* [DATASET CONTENT]
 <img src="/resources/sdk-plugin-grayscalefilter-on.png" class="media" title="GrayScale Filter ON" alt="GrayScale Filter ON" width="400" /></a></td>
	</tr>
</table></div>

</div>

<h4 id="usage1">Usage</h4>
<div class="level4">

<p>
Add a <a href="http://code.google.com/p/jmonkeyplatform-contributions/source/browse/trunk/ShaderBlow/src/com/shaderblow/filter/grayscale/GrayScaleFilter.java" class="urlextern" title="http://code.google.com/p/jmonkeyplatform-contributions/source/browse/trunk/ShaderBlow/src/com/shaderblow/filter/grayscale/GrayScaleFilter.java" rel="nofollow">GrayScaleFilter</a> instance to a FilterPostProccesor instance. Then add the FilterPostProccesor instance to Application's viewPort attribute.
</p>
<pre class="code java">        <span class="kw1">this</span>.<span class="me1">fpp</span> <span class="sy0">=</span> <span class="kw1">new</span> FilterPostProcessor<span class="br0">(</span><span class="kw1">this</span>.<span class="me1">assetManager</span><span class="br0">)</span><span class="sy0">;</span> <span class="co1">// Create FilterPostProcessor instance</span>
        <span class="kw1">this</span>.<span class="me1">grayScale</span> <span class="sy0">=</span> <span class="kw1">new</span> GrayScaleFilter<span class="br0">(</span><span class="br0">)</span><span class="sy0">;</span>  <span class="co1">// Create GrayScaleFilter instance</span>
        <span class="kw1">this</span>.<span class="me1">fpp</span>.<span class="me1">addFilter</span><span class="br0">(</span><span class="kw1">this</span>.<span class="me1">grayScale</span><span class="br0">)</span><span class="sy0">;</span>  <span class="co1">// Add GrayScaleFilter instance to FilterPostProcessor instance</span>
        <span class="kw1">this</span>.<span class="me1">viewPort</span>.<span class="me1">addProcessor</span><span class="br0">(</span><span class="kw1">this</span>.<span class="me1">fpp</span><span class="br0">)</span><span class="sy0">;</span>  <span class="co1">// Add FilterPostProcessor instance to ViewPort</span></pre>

* [WHAT IS BEING ASKED] Return only the part of the records above that opens with the line containing "Create FilterPostProcessor instance</span>" and closes with the line containing "Create GrayScaleFilter instance</span>", ends included.

* [TASK RESULT]
<pre class="code java">        <span class="kw1">this</span>.<span class="me1">fpp</span> <span class="sy0">=</span> <span class="kw1">new</span> FilterPostProcessor<span class="br0">(</span><span class="kw1">this</span>.<span class="me1">assetManager</span><span class="br0">)</span><span class="sy0">;</span> <span class="co1">// Create FilterPostProcessor instance</span>
        <span class="kw1">this</span>.<span class="me1">grayScale</span> <span class="sy0">=</span> <span class="kw1">new</span> GrayScaleFilter<span class="br0">(</span><span class="br0">)</span><span class="sy0">;</span>  <span class="co1">// Create GrayScaleFilter instance</span>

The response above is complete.